A more complicated sequential don't care is associated with vector *sequences* that never appear at  $L1$ , though all  $2^N$  separate vectors appear. *A* does not produce all possible output sequences. This type of don't care does *not* have a straightforward interpretation. Edges in the State Transition Graph of *B* cannot be removed or left unspecified. In Figure 2, a State Transition Graph corresponding to a possible *B* machine is shown. The machine is state minimal. We assume that each transition edge in *B* is irredundant, i.e. *B* makes every transition with appropriate input sequences. A don't care input sequence is shown below the Graph. Such a don't care sequence implies that certain *sequences of transitions* will not be made by *B*.

A don't care input sequence is assumed to have a length greater than 1. Given a don't care sequence  $DC$ , all sequences  $SE$  such that  $SE \supseteq DC$  are also don't care sequences. We define an **atomic don't care sequence** as one that does not contain any other don't care sequence. Thus, any subsequence of an atomic don't care sequence is a care sequence. In the sequel, we consider only atomic don't care sequences.

Given a set of sequences that a driving machine never asserts, our problem lies in exploiting this form of don't care, so as to optimize  $B$ . In the general case, we will have a set of don't care sequences. We can state the following lemma.

**Lemma 3.1 :** Given a machine  $B$  and a set of don't care sequences  $DC_j$ ,  $1 \leq j \leq N_A$ , if two states in  $B$ ,  $s_1$  and  $s_2$  have distinguishing sequences  $I_i$ ,  $1 \leq i \leq N_D$  such that for each  $k$ ,  $I_k \supseteq DC_l$  for some  $l$ , then  $s_1$  and  $s_2$  are equivalent in  $B$  under the  $DC_j$ .

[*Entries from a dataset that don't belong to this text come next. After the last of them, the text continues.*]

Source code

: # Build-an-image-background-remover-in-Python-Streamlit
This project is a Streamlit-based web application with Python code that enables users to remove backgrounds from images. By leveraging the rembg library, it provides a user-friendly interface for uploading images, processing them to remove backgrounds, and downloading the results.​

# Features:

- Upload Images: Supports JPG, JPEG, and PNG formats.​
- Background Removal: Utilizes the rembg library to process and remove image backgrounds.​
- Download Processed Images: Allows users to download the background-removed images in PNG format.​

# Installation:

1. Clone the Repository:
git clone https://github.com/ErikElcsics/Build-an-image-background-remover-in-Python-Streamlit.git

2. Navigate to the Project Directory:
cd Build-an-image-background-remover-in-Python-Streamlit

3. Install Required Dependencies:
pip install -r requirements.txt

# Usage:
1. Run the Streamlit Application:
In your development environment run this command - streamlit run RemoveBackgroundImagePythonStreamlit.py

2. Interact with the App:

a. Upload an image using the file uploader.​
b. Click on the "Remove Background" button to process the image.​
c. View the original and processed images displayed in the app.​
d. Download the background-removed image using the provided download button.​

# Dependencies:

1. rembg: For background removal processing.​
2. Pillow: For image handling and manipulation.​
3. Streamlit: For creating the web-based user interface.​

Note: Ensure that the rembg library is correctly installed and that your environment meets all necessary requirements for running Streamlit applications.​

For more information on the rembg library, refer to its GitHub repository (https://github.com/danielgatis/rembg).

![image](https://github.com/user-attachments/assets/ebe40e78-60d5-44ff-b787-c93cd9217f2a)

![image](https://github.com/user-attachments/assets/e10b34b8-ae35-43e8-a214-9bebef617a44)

**Proof:** Since the  $DC_j$  can never occur, it means the  $I_i$  can never occur. Therefore,  $s1$  and  $s2$  in  $B$  are equivalent under  $DC_j$ . Q.E.D.

An approach to exploit don't cares based on Lemma 3.1 would entail producing all distinguishing sequences for every pair of states in  $B$  and checking for the containment condition. Pairs satisfying the condition can be merged. This is potentially very time consuming; a pair of states may have many distinguishing sequences and we have to find them for every possible pair. A more efficient approach is now outlined.

In this approach, given a set of don't care sequences,  $B$  is transformed into a new machine  $B'$  which has a greater number of states, but is more incompletely specified than  $B$ .  $B'$  is state minimized to obtain  $B''$  ( $||S_{B''}|| \leq ||S_B||$ ). The pseudo-code below illustrates the procedure.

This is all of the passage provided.